Top of Data

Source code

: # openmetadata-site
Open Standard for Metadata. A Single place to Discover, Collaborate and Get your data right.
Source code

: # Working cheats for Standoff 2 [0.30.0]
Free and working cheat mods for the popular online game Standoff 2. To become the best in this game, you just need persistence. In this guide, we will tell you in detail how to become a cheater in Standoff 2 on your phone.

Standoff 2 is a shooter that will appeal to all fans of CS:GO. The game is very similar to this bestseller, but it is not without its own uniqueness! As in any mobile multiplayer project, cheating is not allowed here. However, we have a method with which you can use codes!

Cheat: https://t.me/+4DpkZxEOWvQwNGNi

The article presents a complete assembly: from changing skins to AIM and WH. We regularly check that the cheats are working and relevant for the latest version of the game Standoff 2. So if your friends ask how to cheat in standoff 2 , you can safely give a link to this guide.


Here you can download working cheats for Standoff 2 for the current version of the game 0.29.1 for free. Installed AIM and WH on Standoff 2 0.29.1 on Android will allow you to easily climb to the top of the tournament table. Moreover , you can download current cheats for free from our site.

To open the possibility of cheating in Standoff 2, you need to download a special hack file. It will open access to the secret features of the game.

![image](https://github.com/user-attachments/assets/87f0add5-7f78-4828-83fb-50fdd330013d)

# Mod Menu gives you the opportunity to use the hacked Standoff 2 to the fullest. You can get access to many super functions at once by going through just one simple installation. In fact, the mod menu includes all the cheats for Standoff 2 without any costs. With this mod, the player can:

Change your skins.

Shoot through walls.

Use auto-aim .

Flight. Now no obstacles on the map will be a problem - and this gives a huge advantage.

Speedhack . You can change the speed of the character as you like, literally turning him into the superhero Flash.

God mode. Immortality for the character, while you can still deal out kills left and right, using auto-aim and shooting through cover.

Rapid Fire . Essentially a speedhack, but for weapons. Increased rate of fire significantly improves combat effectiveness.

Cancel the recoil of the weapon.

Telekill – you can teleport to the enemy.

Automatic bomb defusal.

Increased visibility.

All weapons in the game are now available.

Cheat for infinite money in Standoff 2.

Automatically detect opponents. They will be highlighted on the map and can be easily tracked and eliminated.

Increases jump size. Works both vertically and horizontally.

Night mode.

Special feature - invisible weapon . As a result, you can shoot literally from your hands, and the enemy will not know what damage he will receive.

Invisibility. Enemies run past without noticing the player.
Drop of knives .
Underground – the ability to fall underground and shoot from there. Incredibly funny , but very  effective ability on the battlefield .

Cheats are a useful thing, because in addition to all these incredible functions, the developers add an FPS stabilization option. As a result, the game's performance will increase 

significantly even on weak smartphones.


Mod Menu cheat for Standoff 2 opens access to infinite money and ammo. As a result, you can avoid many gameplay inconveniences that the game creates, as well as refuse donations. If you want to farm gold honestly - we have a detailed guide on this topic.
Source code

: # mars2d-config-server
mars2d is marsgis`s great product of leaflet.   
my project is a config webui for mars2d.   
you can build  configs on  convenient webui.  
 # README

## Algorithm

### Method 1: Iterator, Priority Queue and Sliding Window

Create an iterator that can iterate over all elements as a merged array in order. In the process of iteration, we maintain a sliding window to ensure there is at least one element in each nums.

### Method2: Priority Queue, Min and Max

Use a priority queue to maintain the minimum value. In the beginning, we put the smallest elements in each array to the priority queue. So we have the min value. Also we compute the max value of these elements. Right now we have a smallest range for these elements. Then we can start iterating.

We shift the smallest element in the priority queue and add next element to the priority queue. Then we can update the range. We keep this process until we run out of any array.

Bottom of Data

_What is required_
Only the lines containing the string "significantly" are needed; pull them out of the records.

_Finished exercise_
Rapid Fire . Essentially a speedhack, but for weapons. Increased rate of fire significantly improves combat effectiveness.
significantly even on weak smartphones.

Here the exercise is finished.